● **WORK REQUEST**:
Return exactly the span of lines in the following data that opens with the line containing "for more phenotypes" and closes with the line containing "- [SCAVENGE] Preparing your GWAS". Include nothing else.

Stored data
——

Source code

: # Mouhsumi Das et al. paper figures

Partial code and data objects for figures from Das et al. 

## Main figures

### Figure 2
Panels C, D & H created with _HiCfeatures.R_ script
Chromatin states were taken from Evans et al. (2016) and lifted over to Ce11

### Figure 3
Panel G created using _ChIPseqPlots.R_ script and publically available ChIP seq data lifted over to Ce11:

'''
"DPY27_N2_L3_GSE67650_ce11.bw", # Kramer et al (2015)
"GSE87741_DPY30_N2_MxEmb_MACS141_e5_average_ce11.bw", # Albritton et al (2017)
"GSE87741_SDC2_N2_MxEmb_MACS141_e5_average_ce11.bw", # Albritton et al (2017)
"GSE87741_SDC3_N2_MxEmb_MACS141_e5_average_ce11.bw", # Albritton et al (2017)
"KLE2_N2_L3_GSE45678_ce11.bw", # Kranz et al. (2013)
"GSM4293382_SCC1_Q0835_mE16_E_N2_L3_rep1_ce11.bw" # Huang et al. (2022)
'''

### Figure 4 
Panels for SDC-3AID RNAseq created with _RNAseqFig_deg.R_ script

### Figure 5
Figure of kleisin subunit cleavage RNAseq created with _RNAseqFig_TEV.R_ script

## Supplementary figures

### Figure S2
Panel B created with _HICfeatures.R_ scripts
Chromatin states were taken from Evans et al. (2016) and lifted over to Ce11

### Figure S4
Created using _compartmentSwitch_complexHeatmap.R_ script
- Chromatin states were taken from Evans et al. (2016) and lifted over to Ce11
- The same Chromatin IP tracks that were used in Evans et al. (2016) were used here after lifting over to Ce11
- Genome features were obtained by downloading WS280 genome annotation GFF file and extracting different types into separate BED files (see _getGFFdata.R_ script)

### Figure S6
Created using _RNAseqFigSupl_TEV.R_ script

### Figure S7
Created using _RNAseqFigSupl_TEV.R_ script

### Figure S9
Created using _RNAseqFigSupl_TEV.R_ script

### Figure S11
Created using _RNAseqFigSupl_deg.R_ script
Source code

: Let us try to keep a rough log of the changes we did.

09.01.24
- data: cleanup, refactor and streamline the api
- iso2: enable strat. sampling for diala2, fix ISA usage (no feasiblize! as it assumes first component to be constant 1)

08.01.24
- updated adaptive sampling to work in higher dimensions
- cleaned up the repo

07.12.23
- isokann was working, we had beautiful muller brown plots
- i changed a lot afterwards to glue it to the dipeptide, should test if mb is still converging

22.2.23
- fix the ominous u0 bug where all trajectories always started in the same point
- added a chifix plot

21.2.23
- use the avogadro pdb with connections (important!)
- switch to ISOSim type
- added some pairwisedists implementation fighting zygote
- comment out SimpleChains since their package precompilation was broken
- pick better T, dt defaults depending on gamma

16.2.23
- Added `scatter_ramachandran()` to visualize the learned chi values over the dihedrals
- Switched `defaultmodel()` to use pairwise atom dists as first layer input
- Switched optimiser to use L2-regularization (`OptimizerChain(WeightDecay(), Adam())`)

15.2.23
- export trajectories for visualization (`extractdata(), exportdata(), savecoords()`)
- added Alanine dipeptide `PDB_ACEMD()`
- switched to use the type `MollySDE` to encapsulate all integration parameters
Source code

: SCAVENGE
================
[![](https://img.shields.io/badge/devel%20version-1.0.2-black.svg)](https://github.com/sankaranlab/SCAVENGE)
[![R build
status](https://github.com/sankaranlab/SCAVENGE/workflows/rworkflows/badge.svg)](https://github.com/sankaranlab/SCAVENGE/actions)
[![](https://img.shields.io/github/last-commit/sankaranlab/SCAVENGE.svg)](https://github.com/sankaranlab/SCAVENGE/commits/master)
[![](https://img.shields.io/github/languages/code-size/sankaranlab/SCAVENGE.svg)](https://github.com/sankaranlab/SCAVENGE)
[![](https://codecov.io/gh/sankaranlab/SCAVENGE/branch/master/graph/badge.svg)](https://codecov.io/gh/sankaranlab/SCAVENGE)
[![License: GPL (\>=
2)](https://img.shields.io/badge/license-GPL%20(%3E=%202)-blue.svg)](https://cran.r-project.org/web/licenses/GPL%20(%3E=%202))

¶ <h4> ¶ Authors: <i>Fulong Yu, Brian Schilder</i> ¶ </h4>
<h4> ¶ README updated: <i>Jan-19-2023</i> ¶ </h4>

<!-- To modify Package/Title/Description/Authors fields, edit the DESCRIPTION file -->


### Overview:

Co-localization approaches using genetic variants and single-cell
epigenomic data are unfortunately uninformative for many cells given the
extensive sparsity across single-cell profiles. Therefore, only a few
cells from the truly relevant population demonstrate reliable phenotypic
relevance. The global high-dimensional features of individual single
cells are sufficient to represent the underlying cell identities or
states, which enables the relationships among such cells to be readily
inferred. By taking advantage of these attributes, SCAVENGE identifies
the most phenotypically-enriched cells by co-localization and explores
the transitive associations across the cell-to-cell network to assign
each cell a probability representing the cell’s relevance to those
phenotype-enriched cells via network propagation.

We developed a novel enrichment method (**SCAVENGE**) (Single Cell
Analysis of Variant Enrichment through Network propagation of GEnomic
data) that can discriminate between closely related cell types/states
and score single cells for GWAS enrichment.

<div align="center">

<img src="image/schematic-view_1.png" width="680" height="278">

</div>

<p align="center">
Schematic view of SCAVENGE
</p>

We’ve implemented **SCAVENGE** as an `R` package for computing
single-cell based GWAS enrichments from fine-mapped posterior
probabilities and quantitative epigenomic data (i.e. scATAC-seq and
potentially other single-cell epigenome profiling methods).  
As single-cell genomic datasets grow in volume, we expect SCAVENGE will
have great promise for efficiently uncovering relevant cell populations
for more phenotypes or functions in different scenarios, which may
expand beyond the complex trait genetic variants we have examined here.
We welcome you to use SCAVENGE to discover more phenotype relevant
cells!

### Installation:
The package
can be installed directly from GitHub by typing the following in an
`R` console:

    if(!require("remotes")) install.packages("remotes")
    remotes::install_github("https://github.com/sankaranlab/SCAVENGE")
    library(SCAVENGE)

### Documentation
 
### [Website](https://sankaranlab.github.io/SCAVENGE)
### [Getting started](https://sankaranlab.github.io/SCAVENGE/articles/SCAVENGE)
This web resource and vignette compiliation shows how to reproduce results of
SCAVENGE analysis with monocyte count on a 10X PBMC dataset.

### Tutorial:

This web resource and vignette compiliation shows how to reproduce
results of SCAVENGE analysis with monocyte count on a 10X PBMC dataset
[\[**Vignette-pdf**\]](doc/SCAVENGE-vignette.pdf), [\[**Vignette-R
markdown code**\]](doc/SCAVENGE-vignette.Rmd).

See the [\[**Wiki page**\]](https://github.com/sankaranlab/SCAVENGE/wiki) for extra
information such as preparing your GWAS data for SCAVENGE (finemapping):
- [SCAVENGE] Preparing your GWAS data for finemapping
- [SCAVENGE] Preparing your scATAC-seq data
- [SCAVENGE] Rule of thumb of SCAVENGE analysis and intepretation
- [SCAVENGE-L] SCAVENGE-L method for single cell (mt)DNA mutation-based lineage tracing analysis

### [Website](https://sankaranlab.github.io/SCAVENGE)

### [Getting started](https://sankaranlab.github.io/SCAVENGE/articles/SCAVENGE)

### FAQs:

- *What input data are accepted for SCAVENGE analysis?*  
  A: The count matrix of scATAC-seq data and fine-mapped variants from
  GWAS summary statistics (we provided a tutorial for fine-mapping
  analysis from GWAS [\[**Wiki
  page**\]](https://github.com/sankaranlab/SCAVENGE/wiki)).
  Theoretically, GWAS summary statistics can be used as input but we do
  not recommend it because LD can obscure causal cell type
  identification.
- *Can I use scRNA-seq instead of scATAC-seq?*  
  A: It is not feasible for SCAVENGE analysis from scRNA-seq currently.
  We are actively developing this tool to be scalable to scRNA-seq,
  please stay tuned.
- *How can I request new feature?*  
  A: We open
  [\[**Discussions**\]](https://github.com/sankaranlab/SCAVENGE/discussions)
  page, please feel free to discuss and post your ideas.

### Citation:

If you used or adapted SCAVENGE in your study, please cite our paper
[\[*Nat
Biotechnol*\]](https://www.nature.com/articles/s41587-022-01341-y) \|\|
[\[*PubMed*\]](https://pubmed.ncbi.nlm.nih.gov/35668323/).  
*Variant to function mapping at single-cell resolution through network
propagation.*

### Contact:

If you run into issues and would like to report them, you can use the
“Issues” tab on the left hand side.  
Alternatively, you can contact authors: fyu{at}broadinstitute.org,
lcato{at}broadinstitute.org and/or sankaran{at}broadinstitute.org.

——

● **ANSWER FOR THE TASK**:
for more phenotypes or functions in different scenarios, which may
expand beyond the complex trait genetic variants we have examined here.
We welcome you to use SCAVENGE to discover more phenotype relevant
cells!

### Installation:
The package
can be installed directly from GitHub by typing the following in an
`R` console:

    if(!require("remotes")) install.packages("remotes")
    remotes::install_github("https://github.com/sankaranlab/SCAVENGE")
    library(SCAVENGE)

### Documentation
 
### [Website](https://sankaranlab.github.io/SCAVENGE)
### [Getting started](https://sankaranlab.github.io/SCAVENGE/articles/SCAVENGE)
This web resource and vignette compiliation shows how to reproduce results of
SCAVENGE analysis with monocyte count on a 10X PBMC dataset.

### Tutorial:

This web resource and vignette compiliation shows how to reproduce
results of SCAVENGE analysis with monocyte count on a 10X PBMC dataset
[\[**Vignette-pdf**\]](doc/SCAVENGE-vignette.pdf), [\[**Vignette-R
markdown code**\]](doc/SCAVENGE-vignette.Rmd).

See the [\[**Wiki page**\]](https://github.com/sankaranlab/SCAVENGE/wiki) for extra
information such as preparing your GWAS data for SCAVENGE (finemapping):
- [SCAVENGE] Preparing your GWAS data for finemapping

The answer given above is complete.